### Input data
════════
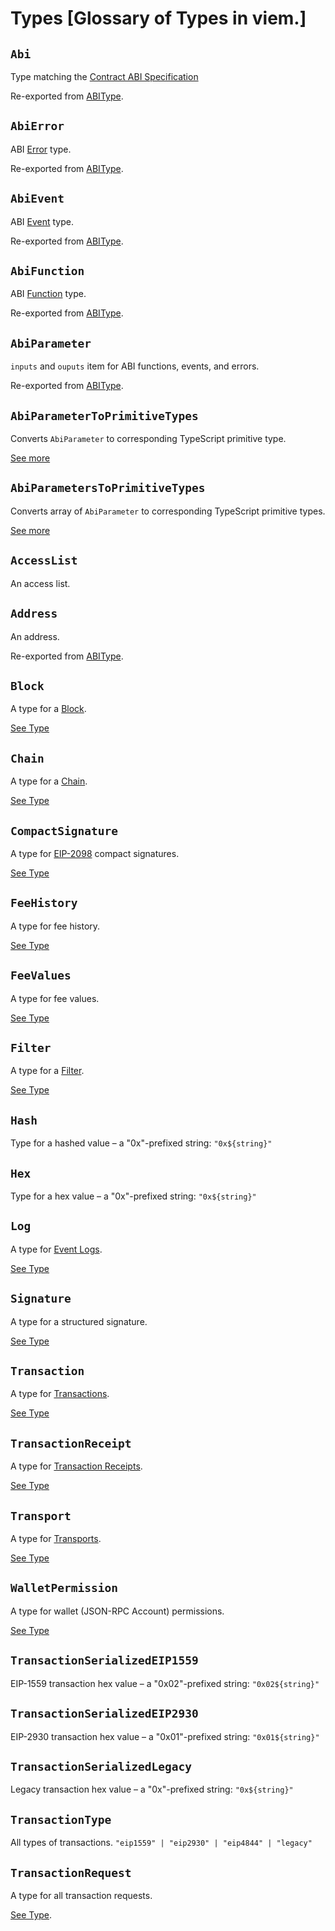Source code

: # Types [Glossary of Types in viem.]

## `Abi`

Type matching the [Contract ABI Specification](https://docs.soliditylang.org/en/latest/abi-spec#json)

Re-exported from [ABIType](https://abitype.dev/api/types#abi).

## `AbiError`

ABI [Error](https://docs.soliditylang.org/en/latest/abi-spec#errors) type.

Re-exported from [ABIType](https://abitype.dev/api/types#abierror).

## `AbiEvent`

ABI [Event](https://docs.soliditylang.org/en/latest/abi-spec#events) type.

Re-exported from [ABIType](https://abitype.dev/api/types#abievent).

## `AbiFunction`

ABI [Function](https://docs.soliditylang.org/en/latest/abi-spec#argument-encoding) type.

Re-exported from [ABIType](https://abitype.dev/api/types#abifunction).

## `AbiParameter`

`inputs` and `ouputs` item for ABI functions, events, and errors.

Re-exported from [ABIType](https://abitype.dev/api/types#abiparameter).

## `AbiParameterToPrimitiveTypes`

Converts `AbiParameter` to corresponding TypeScript primitive type.

[See more](https://abitype.dev/api/utilities#abiparametertoprimitivetype)

## `AbiParametersToPrimitiveTypes`

Converts array of `AbiParameter` to corresponding TypeScript primitive types.

[See more](https://abitype.dev/api/utilities#abiparameterstoprimitivetypes)

## `AccessList`

An access list.

## `Address`

An address.

Re-exported from [ABIType](https://abitype.dev/api/types#address).

## `Block`

A type for a [Block](/docs/glossary/terms#block).

[See Type](https://github.com/wevm/viem/blob/main/src/types/block.ts)

## `Chain`

A type for a [Chain](/docs/glossary/terms#chain).

[See Type](https://github.com/wevm/viem/blob/main/src/types/chain.ts)

## `CompactSignature`

A type for [EIP-2098](https://eips.ethereum.org/EIPS/eip-2098) compact signatures.

[See Type](https://github.com/wevm/viem/blob/main/src/types/misc.ts)

## `FeeHistory`

A type for fee history.

[See Type](https://github.com/wevm/viem/blob/main/src/types/fee.ts)

## `FeeValues`

A type for fee values.

[See Type](https://github.com/wevm/viem/blob/main/src/types/fee.ts)

## `Filter`

A type for a [Filter](/docs/glossary/terms#filter).

[See Type](https://github.com/wevm/viem/blob/main/src/types/filter.ts)

## `Hash`

Type for a hashed value – a "0x"-prefixed string: `"0x${string}"`

## `Hex`

Type for a hex value – a "0x"-prefixed string: `"0x${string}"`

## `Log`

A type for [Event Logs](/docs/glossary/terms#event-log).

[See Type](https://github.com/wevm/viem/blob/main/src/types/log.ts)

## `Signature`

A type for a structured signature.

[See Type](https://github.com/wevm/viem/blob/main/src/types/misc.ts)

## `Transaction`

A type for [Transactions](/docs/glossary/terms#transaction).

[See Type](https://github.com/wevm/viem/blob/main/src/types/transaction.ts)

## `TransactionReceipt`

A type for [Transaction Receipts](/docs/glossary/terms#transaction-receipt).

[See Type](https://github.com/wevm/viem/blob/main/src/types/transaction.ts)

## `Transport`

A type for [Transports](/docs/glossary/terms#transports).

[See Type](https://github.com/wevm/viem/blob/main/src/clients/transports/createTransport.ts)

## `WalletPermission`

A type for wallet (JSON-RPC Account) permissions.

[See Type](https://github.com/wevm/viem/blob/main/src/types/eip1193.ts)

## `TransactionSerializedEIP1559`

EIP-1559 transaction hex value – a "0x02"-prefixed string: `"0x02${string}"`

## `TransactionSerializedEIP2930`

EIP-2930 transaction hex value – a "0x01"-prefixed string: `"0x01${string}"`

## `TransactionSerializedLegacy`

Legacy transaction hex value – a "0x"-prefixed string: `"0x${string}"`

## `TransactionType`

All types of transactions. `"eip1559" | "eip2930" | "eip4844" | "legacy"`

## `TransactionRequest`

A type for all transaction requests.

[See Type](https://github.com/wevm/viem/blob/main/src/types/transaction.ts).
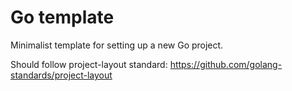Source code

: # Go template

Minimalist template for setting up a new Go project.

Should follow project-layout standard:
https://github.com/golang-standards/project-layout


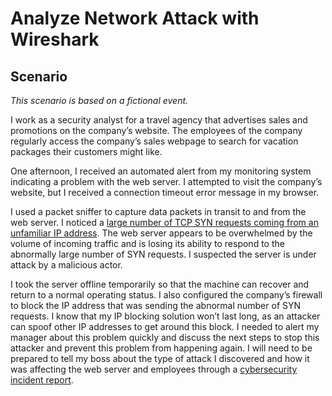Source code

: <h1>Analyze Network Attack with Wireshark</h1>

<h2>Scenario</h2>

<i>This scenario is based on a fictional event.</i>

I work as a security analyst for a travel agency that advertises sales and promotions on the company’s website. The employees of the company regularly access the company’s sales webpage to search for vacation packages their customers might like. 

One afternoon, I received an automated alert from my monitoring system indicating a problem with the web server. I attempted to visit the company’s website, but I received a connection timeout error message in my browser.

I used a packet sniffer to capture data packets in transit to and from the web server. I noticed a [large number of TCP SYN requests coming from an unfamiliar IP address](https://github.com/dainecryption/AnalyzeNetworkAttackwithWireshark/blob/main/Wireshark%20TCP_HTTP%20log.pdf). The web server appears to be overwhelmed by the volume of incoming traffic and is losing its ability to respond to the abnormally large number of SYN requests. I suspected the server is under attack by a malicious actor. 

I took the server offline temporarily so that the machine can recover and return to a normal operating status. I also configured the company’s firewall to block the IP address that was sending the abnormal number of SYN requests. I know that my IP blocking solution won’t last long, as an attacker can spoof other IP addresses to get around this block. I needed to alert my manager about this problem quickly and discuss the next steps to stop this attacker and prevent this problem from happening again. I will need to be prepared to tell my boss about the type of attack I discovered and how it was affecting the web server and employees through a [cybersecurity incident report](https://github.com/dainecryption/AnalyzeNetworkAttackwithWireshark/blob/main/AnalyzeNetworkAttackwithWireshark.pdf).

<br />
════════
### Exercise goal
Write out the material exactly as it stands, omitting every picture.

### Output of the task
Source code

: # Types [Glossary of Types in viem.]

## `Abi`

Type matching the [Contract ABI Specification](https://docs.soliditylang.org/en/latest/abi-spec#json)

Re-exported from [ABIType](https://abitype.dev/api/types#abi).

## `AbiError`

ABI [Error](https://docs.soliditylang.org/en/latest/abi-spec#errors) type.

Re-exported from [ABIType](https://abitype.dev/api/types#abierror).

## `AbiEvent`

ABI [Event](https://docs.soliditylang.org/en/latest/abi-spec#events) type.

Re-exported from [ABIType](https://abitype.dev/api/types#abievent).

## `AbiFunction`

ABI [Function](https://docs.soliditylang.org/en/latest/abi-spec#argument-encoding) type.

Re-exported from [ABIType](https://abitype.dev/api/types#abifunction).

## `AbiParameter`

`inputs` and `ouputs` item for ABI functions, events, and errors.

Re-exported from [ABIType](https://abitype.dev/api/types#abiparameter).

## `AbiParameterToPrimitiveTypes`

Converts `AbiParameter` to corresponding TypeScript primitive type.

[See more](https://abitype.dev/api/utilities#abiparametertoprimitivetype)

## `AbiParametersToPrimitiveTypes`

Converts array of `AbiParameter` to corresponding TypeScript primitive types.

[See more](https://abitype.dev/api/utilities#abiparameterstoprimitivetypes)

## `AccessList`

An access list.

## `Address`

An address.

Re-exported from [ABIType](https://abitype.dev/api/types#address).

## `Block`

A type for a [Block](/docs/glossary/terms#block).

[See Type](https://github.com/wevm/viem/blob/main/src/types/block.ts)

## `Chain`

A type for a [Chain](/docs/glossary/terms#chain).

[See Type](https://github.com/wevm/viem/blob/main/src/types/chain.ts)

## `CompactSignature`

A type for [EIP-2098](https://eips.ethereum.org/EIPS/eip-2098) compact signatures.

[See Type](https://github.com/wevm/viem/blob/main/src/types/misc.ts)

## `FeeHistory`

A type for fee history.

[See Type](https://github.com/wevm/viem/blob/main/src/types/fee.ts)

## `FeeValues`

A type for fee values.

[See Type](https://github.com/wevm/viem/blob/main/src/types/fee.ts)

## `Filter`

A type for a [Filter](/docs/glossary/terms#filter).

[See Type](https://github.com/wevm/viem/blob/main/src/types/filter.ts)

## `Hash`

Type for a hashed value – a "0x"-prefixed string: `"0x${string}"`

## `Hex`

Type for a hex value – a "0x"-prefixed string: `"0x${string}"`

## `Log`

A type for [Event Logs](/docs/glossary/terms#event-log).

[See Type](https://github.com/wevm/viem/blob/main/src/types/log.ts)

## `Signature`

A type for a structured signature.

[See Type](https://github.com/wevm/viem/blob/main/src/types/misc.ts)

## `Transaction`

A type for [Transactions](/docs/glossary/terms#transaction).

[See Type](https://github.com/wevm/viem/blob/main/src/types/transaction.ts)

## `TransactionReceipt`

A type for [Transaction Receipts](/docs/glossary/terms#transaction-receipt).

[See Type](https://github.com/wevm/viem/blob/main/src/types/transaction.ts)

## `Transport`

A type for [Transports](/docs/glossary/terms#transports).

[See Type](https://github.com/wevm/viem/blob/main/src/clients/transports/createTransport.ts)

## `WalletPermission`

A type for wallet (JSON-RPC Account) permissions.

[See Type](https://github.com/wevm/viem/blob/main/src/types/eip1193.ts)

## `TransactionSerializedEIP1559`

EIP-1559 transaction hex value – a "0x02"-prefixed string: `"0x02${string}"`

## `TransactionSerializedEIP2930`

EIP-2930 transaction hex value – a "0x01"-prefixed string: `"0x01${string}"`

## `TransactionSerializedLegacy`

Legacy transaction hex value – a "0x"-prefixed string: `"0x${string}"`

## `TransactionType`

All types of transactions. `"eip1559" | "eip2930" | "eip4844" | "legacy"`

## `TransactionRequest`

A type for all transaction requests.

[See Type](https://github.com/wevm/viem/blob/main/src/types/transaction.ts).
Source code

: # Go template

Minimalist template for setting up a new Go project.

Should follow project-layout standard:
https://github.com/golang-standards/project-layout


Source code

: <h1>Analyze Network Attack with Wireshark</h1>

<h2>Scenario</h2>

<i>This scenario is based on a fictional event.</i>

I work as a security analyst for a travel agency that advertises sales and promotions on the company’s website. The employees of the company regularly access the company’s sales webpage to search for vacation packages their customers might like. 

One afternoon, I received an automated alert from my monitoring system indicating a problem with the web server. I attempted to visit the company’s website, but I received a connection timeout error message in my browser.

I used a packet sniffer to capture data packets in transit to and from the web server. I noticed a [large number of TCP SYN requests coming from an unfamiliar IP address](https://github.com/dainecryption/AnalyzeNetworkAttackwithWireshark/blob/main/Wireshark%20TCP_HTTP%20log.pdf). The web server appears to be overwhelmed by the volume of incoming traffic and is losing its ability to respond to the abnormally large number of SYN requests. I suspected the server is under attack by a malicious actor. 

I took the server offline temporarily so that the machine can recover and return to a normal operating status. I also configured the company’s firewall to block the IP address that was sending the abnormal number of SYN requests. I know that my IP blocking solution won’t last long, as an attacker can spoof other IP addresses to get around this block. I needed to alert my manager about this problem quickly and discuss the next steps to stop this attacker and prevent this problem from happening again. I will need to be prepared to tell my boss about the type of attack I discovered and how it was affecting the web server and employees through a [cybersecurity incident report](https://github.com/dainecryption/AnalyzeNetworkAttackwithWireshark/blob/main/AnalyzeNetworkAttackwithWireshark.pdf).

<br />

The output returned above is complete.